* _What is needed_
Would you mind restating all of the records word for word, skipping the pictures?

*** Opening Listed records ***

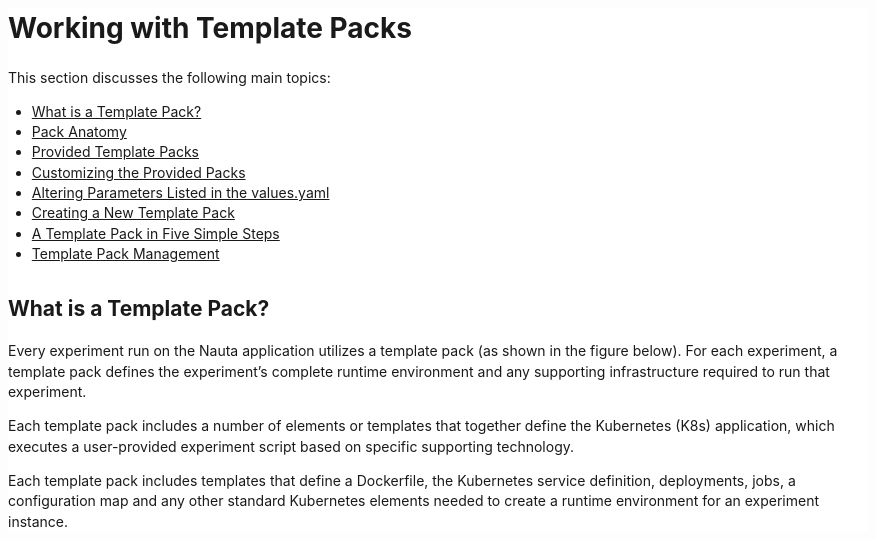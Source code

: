# Working with Template Packs

This section discusses the following main topics:

- [What is a Template Pack?](#what-is-a-template-pack)
- [Pack Anatomy](#pack-anatomy)
- [Provided Template Packs](#provided-template-packs)
- [Customizing the Provided Packs](#customizing-the-provided-packs)
- [Altering Parameters Listed in the values.yaml](#altering-parameters-listed-in-the-yaml-file)
- [Creating a New Template Pack](#creating-a-new-template-pack)
- [A Template Pack in Five Simple Steps](#a-template-pack-in-five-simple-steps)
- [Template Pack Management](#template-pack-management)

## What is a Template Pack?

Every experiment run on the Nauta application utilizes a template pack (as shown in the figure below). For each experiment, a template pack defines the experiment’s complete runtime environment and any supporting infrastructure required to run that experiment.

Each template pack includes a number of elements or templates that together define the Kubernetes (K8s) application, which executes a user-provided experiment script based on specific supporting technology.

Each template pack includes templates that define a Dockerfile, the Kubernetes service definition, deployments,
jobs, a configuration map and any other standard Kubernetes elements needed to create a runtime environment
for an experiment instance.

*** Closing Listed records ***

* _Exercise response_
Source code

:# Working with Template Packs

This section discusses the following main topics:

- [What is a Template Pack?](#what-is-a-template-pack)
- [Pack Anatomy](#pack-anatomy)
- [Provided Template Packs](#provided-template-packs)
- [Customizing the Provided Packs](#customizing-the-provided-packs)
- [Altering Parameters Listed in the values.yaml](#altering-parameters-listed-in-the-yaml-file)
- [Creating a New Template Pack](#creating-a-new-template-pack)
- [A Template Pack in Five Simple Steps](#a-template-pack-in-five-simple-steps)
- [Template Pack Management](#template-pack-management)

## What is a Template Pack?

Every experiment run on the Nauta application utilizes a template pack (as shown in the figure below). For each experiment, a template pack defines the experiment’s complete runtime environment and any supporting infrastructure required to run that experiment.

Each template pack includes a number of elements or templates that together define the Kubernetes (K8s) application, which executes a user-provided experiment script based on specific supporting technology.

Each template pack includes templates that define a Dockerfile, the Kubernetes service definition, deployments,
jobs, a configuration map and any other standard Kubernetes elements needed to create a runtime environment
for an experiment instance.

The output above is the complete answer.